On How He Writes His Songs


From the documentary "Cracked Actor"

In some room somewhere David Bowie is cutting up paper with phrases on them into little strips.

Bowie:This is the way I do cut ups. I don't know if it's the way ?? or ?? does his. I don't know. This is the way I do it. But I've used it far more than anything else. Igniting anything that...in my imagination...it can come up with very interesting attitudes to look into. I've tried doing it with ?? and things and finding out amazing things about me and what I done and where I was going. Alot of things I done it seemed that it might predict things about the future or tell me alot about the past. It's really quite an astonishing thing, but I suppose it's a very western tarot. I don't know. Let's see what happens...

End of segment of "Cracked Actor"

Yentob:When we were in Los Angeles in '74 or whenever it was...You were still using that technique of cut ups. Do you still use it or do you do...

Bowie:Yeah, yeah. Increasingly so. To a great extent on "Outside" even say on the new album "Earthling." If you put 3 or 4 disassociated items together and created awkward relationships with them the unconscious intelligence that comes from that...those pairings is really quite startling sometimes. Quite...provocative. A friend of mine in San Francisco developed a program for me on the computer which enables me to do it really quickly.
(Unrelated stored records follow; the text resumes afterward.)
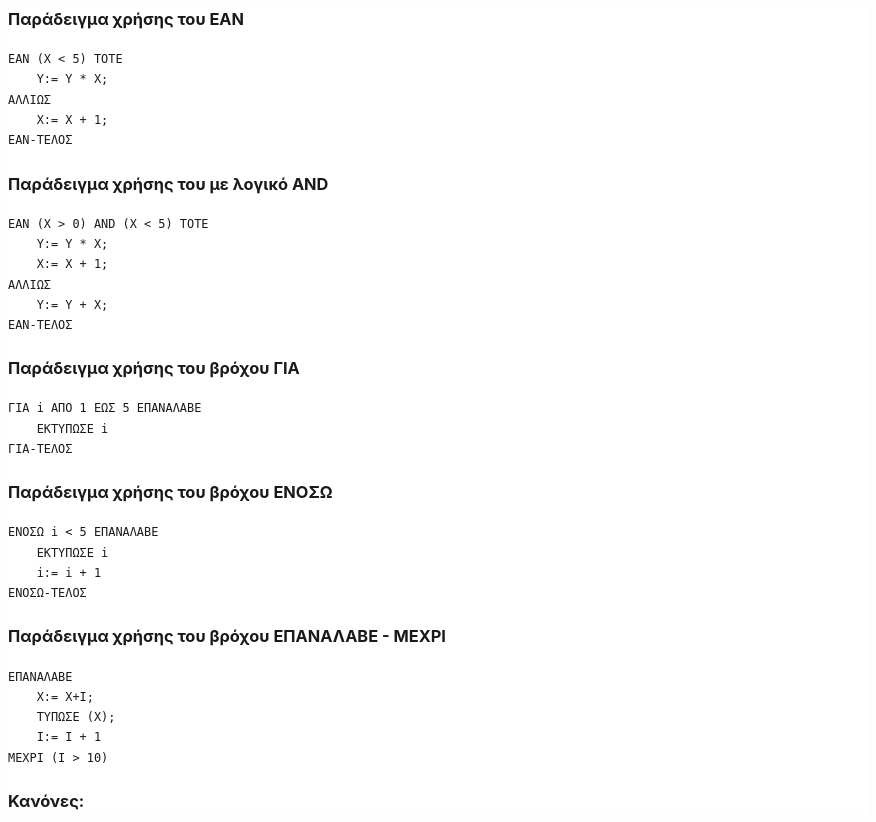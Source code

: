 ### Παράδειγμα χρήσης του **ΕΑΝ**
```
ΕΑΝ (X < 5) ΤΟΤΕ
    Y:= Y * X;
ΑΛΛΙΩΣ
    X:= X + 1;
ΕΑΝ-ΤΕΛΟΣ
```

### Παράδειγμα χρήσης του με λογικό **AND**
```
ΕΑΝ (X > 0) AND (X < 5) ΤΟΤΕ
    Y:= Y * X;
    X:= X + 1;
ΑΛΛΙΩΣ
    Y:= Y + X;
ΕΑΝ-ΤΕΛΟΣ
```
### Παράδειγμα χρήσης του βρόχου **ΓΙΑ**

```
ΓΙΑ i ΑΠΟ 1 ΕΩΣ 5 ΕΠΑΝΑΛΑΒΕ
    ΕΚΤΥΠΩΣΕ i
ΓΙΑ-ΤΕΛΟΣ
```

### Παράδειγμα χρήσης του βρόχου **ΕΝΟΣΩ**
```
ΕΝΟΣΩ i < 5 ΕΠΑΝΑΛΑΒΕ
    ΕΚΤΥΠΩΣΕ i
    i:= i + 1
ΕΝΟΣΩ-ΤΕΛΟΣ
```

### Παράδειγμα χρήσης του βρόχου **ΕΠΑΝΑΛΑΒΕ - ΜΕΧΡΙ**
```
ΕΠΑΝΑΛΑΒΕ
    Χ:= Χ+Ι;
    ΤΥΠΩΣΕ (Χ);
    Ι:= Ι + 1
ΜΕΧΡΙ (Ι > 10)
```

### Κανόνες: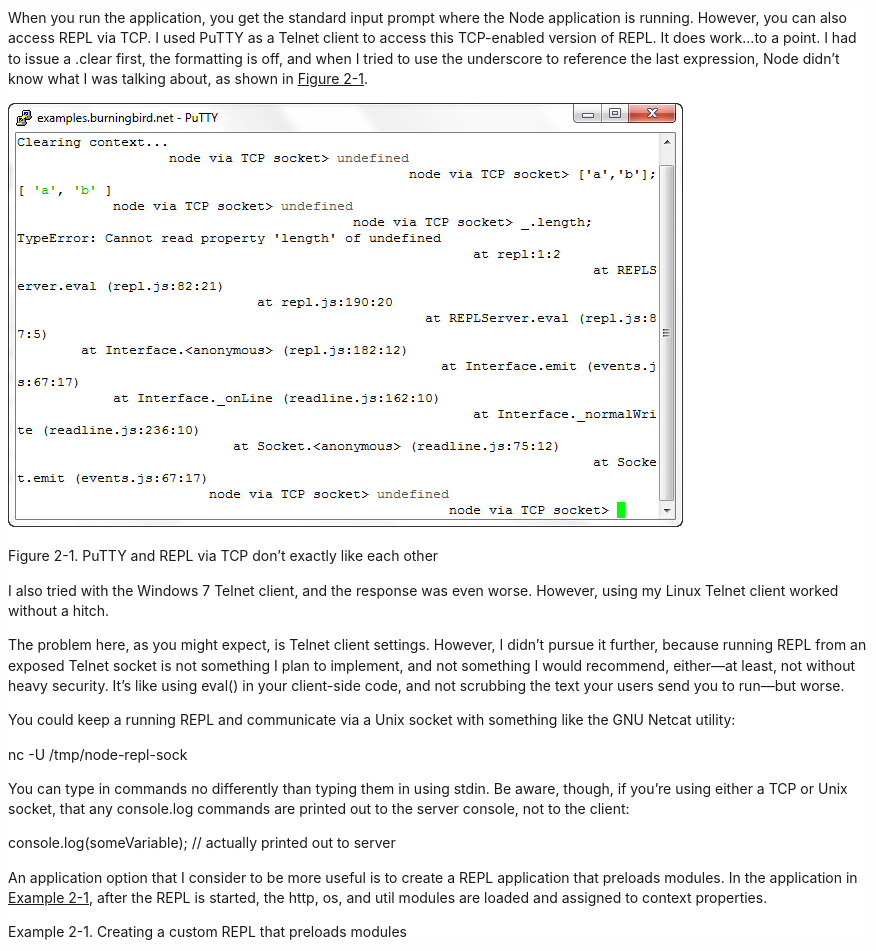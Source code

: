 When you run the application, you get the standard input prompt where the Node application is running. However, you can also access REPL via TCP. I used PuTTY as a Telnet client to access this TCP-enabled version of REPL. It does work...to a point. I had to issue a .clear first, the formatting is off, and when I tried to use the underscore to reference the last expression, Node didn’t know what I was talking about, as shown in [Figure 2-1](\l).

![](Chapter%202%20Interactive%20Node%20with%20REPL/image1.png)

Figure 2-1. PuTTY and REPL via TCP don’t exactly like each other

I also tried with the Windows 7 Telnet client, and the response was even worse. However, using my Linux Telnet client worked without a hitch.

The problem here, as you might expect, is Telnet client settings. However, I didn’t pursue it further, because running REPL from an exposed Telnet socket is not something I plan to implement, and not something I would recommend, either—at least, not without heavy security. It’s like using eval() in your client-side code, and not scrubbing the text your users send you to run—but worse.

You could keep a running REPL and communicate via a Unix socket with something like the GNU Netcat utility:

nc -U /tmp/node-repl-sock

You can type in commands no differently than typing them in using stdin. Be aware, though, if you’re using either a TCP or Unix socket, that any console.log commands are printed out to the server console, not to the client:

console.log(someVariable); // actually printed out to server

An application option that I consider to be more useful is to create a REPL application that preloads modules. In the application in [Example 2-1](\l), after the REPL is started, the http, os, and util modules are loaded and assigned to context properties.

Example 2-1. Creating a custom REPL that preloads modules
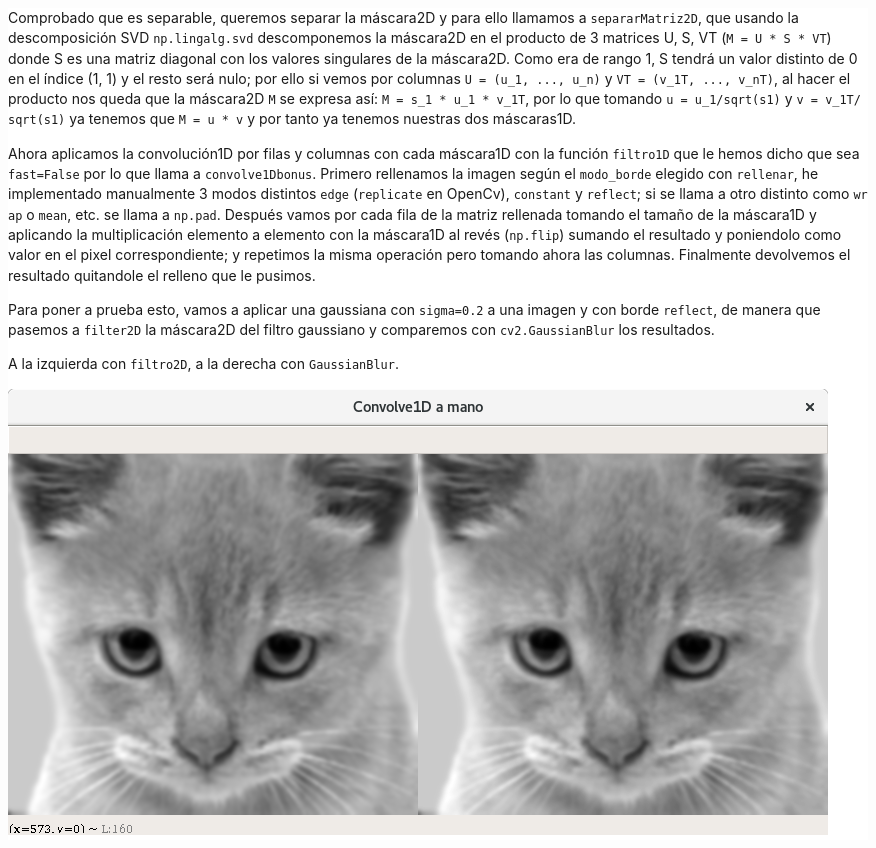 Comprobado que es separable, queremos separar la máscara2D y para ello llamamos a `separarMatriz2D`, que usando la descomposición SVD `np.lingalg.svd` descomponemos la máscara2D en el producto de 3 matrices U, S, VT (`M = U * S * VT`) donde S es una matriz diagonal con los valores singulares de la máscara2D. Como era de rango 1, S tendrá un valor distinto de 0 en el índice (1, 1) y el resto será nulo; por ello si vemos por columnas `U = (u_1, ..., u_n)` y `VT = (v_1T, ..., v_nT)`, al hacer el producto nos queda que la máscara2D `M` se expresa así: `M = s_1 * u_1 * v_1T`, por lo que tomando `u = u_1/sqrt(s1)` y `v = v_1T/sqrt(s1)` ya tenemos que `M = u * v` y por tanto ya tenemos nuestras dos máscaras1D.

Ahora aplicamos la convolución1D por filas y columnas con cada máscara1D con la función `filtro1D` que le hemos dicho que sea `fast=False` por lo que llama a `convolve1Dbonus`. Primero rellenamos la imagen según el `modo_borde` elegido con `rellenar`, he implementado manualmente 3 modos distintos `edge` (`replicate` en OpenCv), `constant` y `reflect`; si se llama a otro distinto como `wrap` o `mean`, etc. se llama a `np.pad`. Después vamos por cada fila de la matriz rellenada tomando el tamaño de la máscara1D y aplicando la multiplicación elemento a elemento con la máscara1D al revés (`np.flip`) sumando el resultado y poniendolo como valor en el pixel correspondiente; y repetimos la misma operación pero tomando ahora las columnas. Finalmente devolvemos el resultado quitandole el relleno que le pusimos.

Para poner a prueba esto, vamos a aplicar una gaussiana con `sigma=0.2` a una imagen y con borde `reflect`, de manera que pasemos a `filter2D` la máscara2D del filtro gaussiano y comparemos con `cv2.GaussianBlur` los resultados.

A la izquierda con `filtro2D`, a la derecha con `GaussianBlur`.

![](ejemplos/bonus1_1.png)
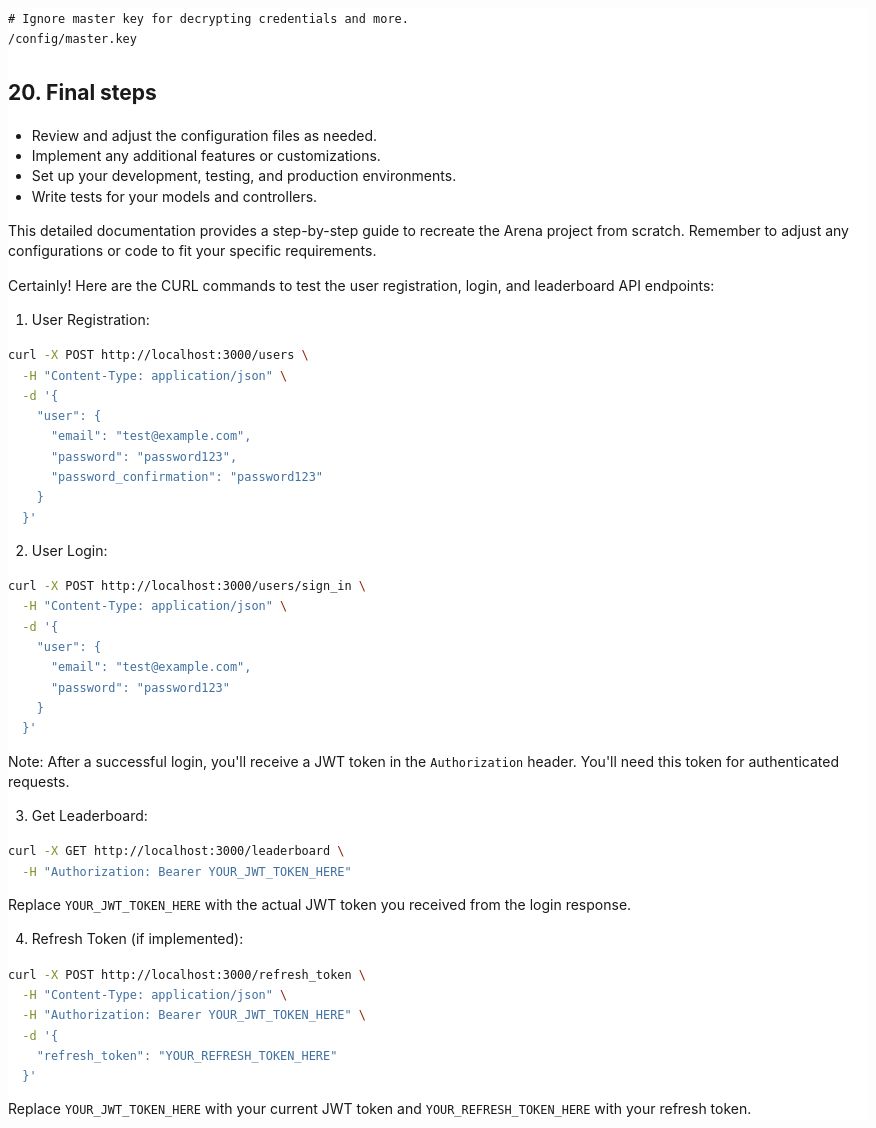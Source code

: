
 ```
# Ignore master key for decrypting credentials and more.
/config/master.key
```

## 20. Final steps

- Review and adjust the configuration files as needed.
- Implement any additional features or customizations.
- Set up your development, testing, and production environments.
- Write tests for your models and controllers.

This detailed documentation provides a step-by-step guide to recreate the Arena project from scratch. Remember to adjust any configurations or code to fit your specific requirements.




Certainly! Here are the CURL commands to test the user registration, login, and leaderboard API endpoints:

1. User Registration:
```bash
curl -X POST http://localhost:3000/users \
  -H "Content-Type: application/json" \
  -d '{
    "user": {
      "email": "test@example.com",
      "password": "password123",
      "password_confirmation": "password123"
    }
  }'
```

2. User Login:
```bash
curl -X POST http://localhost:3000/users/sign_in \
  -H "Content-Type: application/json" \
  -d '{
    "user": {
      "email": "test@example.com",
      "password": "password123"
    }
  }'
```
Note: After a successful login, you'll receive a JWT token in the `Authorization` header. You'll need this token for authenticated requests.

3. Get Leaderboard:
```bash
curl -X GET http://localhost:3000/leaderboard \
  -H "Authorization: Bearer YOUR_JWT_TOKEN_HERE"
```
Replace `YOUR_JWT_TOKEN_HERE` with the actual JWT token you received from the login response.

4. Refresh Token (if implemented):
```bash
curl -X POST http://localhost:3000/refresh_token \
  -H "Content-Type: application/json" \
  -H "Authorization: Bearer YOUR_JWT_TOKEN_HERE" \
  -d '{
    "refresh_token": "YOUR_REFRESH_TOKEN_HERE"
  }'
```
Replace `YOUR_JWT_TOKEN_HERE` with your current JWT token and `YOUR_REFRESH_TOKEN_HERE` with your refresh token.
Yentob:Instead of going to the little boys room...

Bowie:..and cutting things up... (smiles)

Yentob:...you use your computer.

Bowie: Yeah, and you can work with far more material. So I'll take articles out of newspapers, poems that I've written, pieces of other people's books, and put them all into this little warehouse of...this container of information. And then hit the program...the random button, and it'll randomize everything, and I'll get reams of papers back out of it, with interesting ideas. And then I'll either take sentences verbatim as it spews them out, or there might be something within a sentence which triggers off an idea. That's another use of it.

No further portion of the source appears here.